Jobs tells a consultant that his work "was the worst thing
I have seen in my life. We don't need your services. It's
nothing personal." He parks his Mercedes in handicapped parking
spaces, plays cruel practical jokes, fires impulsively, terrorizes
unnecessarily and, on the rare occasion when he does interviews,
likes to berate the journalists for being stupid. This leads
to the book's funniest line, from a Wired writer whose interview
was sabotaged by a merciless Jobs: "Imagine what he'd be
like if he hadn't studied Zen."
The book, the first by longtime Silicon Valley journalist
Alan Deutschman, is a strange sort of biography. The narrative
skips completely over the storied launching of Apple Computer,
when Jobs teamed up with a brilliant pal, Steve Wozniak,
in 1976, quickly building the world's first easy-to-use home
computer and, even more remarkably, the world's first cool
company.
Instead, the book essentially begins in 1985, when Jobs
was unceremoniously tossed overboard by the Apple board.
He was rich, he was famous, his position in history was secure,
and he was only 30. "Born at the midpoint of the postwar
baby boom, Steve Jobs was one of the most enduring symbols
of his generation, reflecting all of its virtues and failings
and self-delusions," Deutschman writes. "He was the figure
who turned business leaders into rock stars, objects of public
fascination. And like so many actual rock stars, he could
have quit, or faded, after a brief, spectacular career."

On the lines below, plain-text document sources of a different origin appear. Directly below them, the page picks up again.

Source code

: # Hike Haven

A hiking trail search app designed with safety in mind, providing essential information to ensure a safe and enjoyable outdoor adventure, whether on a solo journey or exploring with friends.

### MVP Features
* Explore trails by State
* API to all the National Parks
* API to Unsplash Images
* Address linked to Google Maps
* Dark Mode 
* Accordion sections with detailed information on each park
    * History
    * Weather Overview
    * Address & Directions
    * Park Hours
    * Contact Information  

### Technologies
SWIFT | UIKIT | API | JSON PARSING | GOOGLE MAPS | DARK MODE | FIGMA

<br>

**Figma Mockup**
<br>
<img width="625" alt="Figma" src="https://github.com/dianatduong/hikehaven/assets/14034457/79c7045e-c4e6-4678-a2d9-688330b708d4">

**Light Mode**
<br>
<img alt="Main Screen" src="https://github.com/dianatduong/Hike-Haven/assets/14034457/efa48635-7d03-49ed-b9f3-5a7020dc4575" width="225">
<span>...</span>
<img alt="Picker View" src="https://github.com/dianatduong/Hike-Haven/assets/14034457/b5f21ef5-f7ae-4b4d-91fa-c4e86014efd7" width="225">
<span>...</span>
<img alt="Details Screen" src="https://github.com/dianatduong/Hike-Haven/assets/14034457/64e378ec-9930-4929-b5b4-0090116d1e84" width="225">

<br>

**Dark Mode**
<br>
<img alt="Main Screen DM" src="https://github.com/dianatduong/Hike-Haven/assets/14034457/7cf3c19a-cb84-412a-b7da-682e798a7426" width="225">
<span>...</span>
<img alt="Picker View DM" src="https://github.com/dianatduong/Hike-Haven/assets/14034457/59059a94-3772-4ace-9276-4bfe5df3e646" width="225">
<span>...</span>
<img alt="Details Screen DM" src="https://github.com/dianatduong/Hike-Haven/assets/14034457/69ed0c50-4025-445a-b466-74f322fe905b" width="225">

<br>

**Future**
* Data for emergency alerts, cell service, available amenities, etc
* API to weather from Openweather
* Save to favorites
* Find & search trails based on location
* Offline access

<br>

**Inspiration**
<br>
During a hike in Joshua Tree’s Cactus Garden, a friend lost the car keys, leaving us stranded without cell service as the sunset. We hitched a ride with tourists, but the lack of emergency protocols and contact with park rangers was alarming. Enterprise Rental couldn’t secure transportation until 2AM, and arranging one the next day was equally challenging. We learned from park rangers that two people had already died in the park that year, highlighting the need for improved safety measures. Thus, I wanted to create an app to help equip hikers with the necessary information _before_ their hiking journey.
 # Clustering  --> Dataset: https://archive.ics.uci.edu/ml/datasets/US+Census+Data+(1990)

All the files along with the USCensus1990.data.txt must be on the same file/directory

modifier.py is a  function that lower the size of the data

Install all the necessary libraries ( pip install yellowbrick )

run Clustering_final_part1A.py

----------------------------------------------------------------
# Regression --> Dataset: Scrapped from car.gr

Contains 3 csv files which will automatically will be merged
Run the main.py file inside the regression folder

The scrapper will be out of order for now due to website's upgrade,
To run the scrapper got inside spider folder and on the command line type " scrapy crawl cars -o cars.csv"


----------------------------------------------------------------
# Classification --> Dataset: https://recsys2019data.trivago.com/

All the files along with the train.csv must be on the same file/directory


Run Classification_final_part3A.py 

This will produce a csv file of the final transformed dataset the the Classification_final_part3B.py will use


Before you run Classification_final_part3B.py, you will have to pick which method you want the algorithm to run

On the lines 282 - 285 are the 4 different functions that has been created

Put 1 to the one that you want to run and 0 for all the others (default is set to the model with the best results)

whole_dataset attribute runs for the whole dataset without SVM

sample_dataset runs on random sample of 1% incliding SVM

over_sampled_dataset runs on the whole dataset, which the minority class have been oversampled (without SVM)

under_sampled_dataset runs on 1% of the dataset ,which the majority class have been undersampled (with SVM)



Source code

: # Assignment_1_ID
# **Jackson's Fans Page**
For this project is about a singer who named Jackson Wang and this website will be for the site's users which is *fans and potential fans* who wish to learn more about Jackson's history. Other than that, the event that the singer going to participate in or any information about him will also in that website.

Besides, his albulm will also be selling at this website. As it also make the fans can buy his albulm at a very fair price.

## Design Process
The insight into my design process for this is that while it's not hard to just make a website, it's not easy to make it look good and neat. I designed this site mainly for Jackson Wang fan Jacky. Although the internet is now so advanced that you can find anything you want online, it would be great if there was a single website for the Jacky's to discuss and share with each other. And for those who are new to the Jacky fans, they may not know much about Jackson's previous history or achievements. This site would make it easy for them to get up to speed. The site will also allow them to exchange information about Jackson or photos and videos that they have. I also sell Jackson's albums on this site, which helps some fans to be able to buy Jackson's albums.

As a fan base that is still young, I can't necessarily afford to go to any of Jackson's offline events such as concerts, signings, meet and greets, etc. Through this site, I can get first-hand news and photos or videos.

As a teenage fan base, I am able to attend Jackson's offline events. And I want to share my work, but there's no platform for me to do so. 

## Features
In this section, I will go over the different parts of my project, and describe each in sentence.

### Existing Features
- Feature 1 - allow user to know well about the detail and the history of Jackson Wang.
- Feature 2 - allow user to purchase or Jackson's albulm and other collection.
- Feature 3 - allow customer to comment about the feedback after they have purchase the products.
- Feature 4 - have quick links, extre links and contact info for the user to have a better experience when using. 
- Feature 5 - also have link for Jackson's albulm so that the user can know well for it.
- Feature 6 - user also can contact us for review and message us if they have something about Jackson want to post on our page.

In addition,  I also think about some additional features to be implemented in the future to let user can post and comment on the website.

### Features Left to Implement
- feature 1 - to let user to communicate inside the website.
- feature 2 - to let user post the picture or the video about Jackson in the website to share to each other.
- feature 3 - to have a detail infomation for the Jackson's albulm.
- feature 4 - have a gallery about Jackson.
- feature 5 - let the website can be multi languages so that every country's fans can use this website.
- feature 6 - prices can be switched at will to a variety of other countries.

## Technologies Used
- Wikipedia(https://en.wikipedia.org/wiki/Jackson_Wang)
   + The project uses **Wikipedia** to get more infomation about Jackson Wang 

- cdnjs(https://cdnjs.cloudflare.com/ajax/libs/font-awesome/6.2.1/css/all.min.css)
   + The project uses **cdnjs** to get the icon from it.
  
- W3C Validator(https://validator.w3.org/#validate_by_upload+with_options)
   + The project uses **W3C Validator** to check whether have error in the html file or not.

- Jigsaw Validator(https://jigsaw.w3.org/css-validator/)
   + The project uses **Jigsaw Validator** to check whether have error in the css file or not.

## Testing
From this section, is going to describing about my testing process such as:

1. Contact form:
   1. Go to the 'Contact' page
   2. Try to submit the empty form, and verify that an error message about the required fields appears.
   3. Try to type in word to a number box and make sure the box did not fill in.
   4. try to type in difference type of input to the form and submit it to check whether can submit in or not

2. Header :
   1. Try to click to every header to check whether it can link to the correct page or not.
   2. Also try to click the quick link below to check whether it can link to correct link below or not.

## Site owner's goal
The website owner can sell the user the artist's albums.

Instead, Jobs bullied, charmed and maneuvered his way back
to the top, first through his ownership of Pixar, the computer
animation outfit that had a spectacular debut with "Toy Story," and
then by returning at the end of 1996 to run Apple, whose
problems had intensified in his absence.
In less than two years, Jobs rescued the place from impending
bankruptcy, introduced the very popular iMac line and even
made Apple somewhat cool again. Either of these achievements
would have been enough to restore Jobs's luster. But his
greatest accomplishment during this period came as he was
rejoining Apple, when he convinced the computer company's
management to spend $430 million to acquire Next.

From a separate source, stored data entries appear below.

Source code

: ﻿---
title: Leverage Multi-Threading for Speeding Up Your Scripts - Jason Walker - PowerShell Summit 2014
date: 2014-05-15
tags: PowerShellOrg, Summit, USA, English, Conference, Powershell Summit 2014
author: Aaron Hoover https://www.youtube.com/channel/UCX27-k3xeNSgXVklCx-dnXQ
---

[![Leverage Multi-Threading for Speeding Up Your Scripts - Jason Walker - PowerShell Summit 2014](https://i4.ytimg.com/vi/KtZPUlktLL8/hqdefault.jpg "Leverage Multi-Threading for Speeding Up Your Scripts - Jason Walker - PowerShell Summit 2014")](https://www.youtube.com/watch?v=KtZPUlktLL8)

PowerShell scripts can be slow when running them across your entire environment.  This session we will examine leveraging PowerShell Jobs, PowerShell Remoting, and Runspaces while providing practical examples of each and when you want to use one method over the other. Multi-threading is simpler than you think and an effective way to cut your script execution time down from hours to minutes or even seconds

Jobs had started Next as his comeback vehicle but it was
in even worse shape than Apple, which is saying a lot. The
Apple board didn't notice; the Steve Jobs Reality Distortion
Field can truly work wonders. The story of Next is at the
heart of Deutschman's book. Jobs obsessively fine-tuned this
personal computer, hiring the best technical and marketing
wizards for a superior product that no one ever wanted because
it was too expensiveperhaps $10,000 with the appropriate
extras, against the $1,500 that a basic PC cost. The Next
factory could make 10,000 computers a month, but there was
never a market for more than 400. At best, it was a computer
a decade ahead of its time.
Even for those who can't tell an iMac from a Compaq, Deutschman's
book is compulsively readable. That label is often applied
to trash novels but almost never to business biographies,
which tend to be either hagiographic (if done with the subject's
cooperation) or undernourished (if done without). The Second
Coming reads like a superior Vanity Fair story. (The magazine,
as it happens, was supposed to run a long excerpt until it
was mysteriously killed at the last minutean act that
doubtless had nothing to do with the fact that Apple advertises
heavily in glossy magazines such as Vanity Fair.)

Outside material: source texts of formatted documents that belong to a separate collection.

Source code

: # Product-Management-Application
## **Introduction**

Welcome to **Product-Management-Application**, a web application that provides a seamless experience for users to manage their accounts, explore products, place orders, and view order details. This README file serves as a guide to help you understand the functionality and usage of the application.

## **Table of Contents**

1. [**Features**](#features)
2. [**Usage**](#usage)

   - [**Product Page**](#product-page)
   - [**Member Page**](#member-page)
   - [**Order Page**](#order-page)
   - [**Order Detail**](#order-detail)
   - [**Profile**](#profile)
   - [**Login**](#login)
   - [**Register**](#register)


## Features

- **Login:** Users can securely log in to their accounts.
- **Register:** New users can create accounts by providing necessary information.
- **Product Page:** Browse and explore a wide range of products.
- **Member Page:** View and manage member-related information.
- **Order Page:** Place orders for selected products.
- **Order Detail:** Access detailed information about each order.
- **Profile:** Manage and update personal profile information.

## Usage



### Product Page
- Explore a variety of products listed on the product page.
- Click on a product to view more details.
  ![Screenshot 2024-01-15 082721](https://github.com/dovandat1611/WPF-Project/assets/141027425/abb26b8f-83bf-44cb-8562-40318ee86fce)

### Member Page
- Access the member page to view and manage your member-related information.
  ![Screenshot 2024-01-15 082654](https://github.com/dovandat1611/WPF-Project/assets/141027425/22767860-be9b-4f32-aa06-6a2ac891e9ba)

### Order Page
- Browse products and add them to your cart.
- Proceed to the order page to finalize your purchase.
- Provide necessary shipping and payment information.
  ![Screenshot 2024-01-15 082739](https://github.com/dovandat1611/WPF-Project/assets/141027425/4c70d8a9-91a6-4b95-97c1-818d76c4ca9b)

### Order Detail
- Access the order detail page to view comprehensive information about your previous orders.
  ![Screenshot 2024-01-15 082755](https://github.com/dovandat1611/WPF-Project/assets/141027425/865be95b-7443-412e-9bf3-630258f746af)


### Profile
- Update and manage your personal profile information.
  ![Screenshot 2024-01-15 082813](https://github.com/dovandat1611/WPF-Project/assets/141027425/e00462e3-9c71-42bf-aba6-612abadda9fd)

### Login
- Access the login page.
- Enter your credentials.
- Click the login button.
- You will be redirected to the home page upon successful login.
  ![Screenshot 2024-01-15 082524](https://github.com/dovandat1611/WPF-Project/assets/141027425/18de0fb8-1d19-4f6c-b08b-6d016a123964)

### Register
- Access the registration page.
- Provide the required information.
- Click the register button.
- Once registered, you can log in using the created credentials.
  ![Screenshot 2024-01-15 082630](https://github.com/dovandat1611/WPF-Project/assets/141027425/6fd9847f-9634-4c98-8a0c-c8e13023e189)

Deutschman seems to have gotten the right people to talk
and had them do so on the record, although credibility in
these matters is always helped by source notes and a bibliography,
neither of which are found in The Second Coming. Despite
what Jobs no doubt thinks, the book seems basically fair,
presenting the computer magnate as a three-dimensional figure.
He reads his employees' e-mail, but is moved to tears when
he sees a new Apple ad. He had faith in the geniuses at Pixar,
through long years of drought when any other tycoon would
have pulled the plug. Then, when the company went public,
he profited to the tune of hundreds of millions of dollars,
while many of the loyal employees got essentially nothing.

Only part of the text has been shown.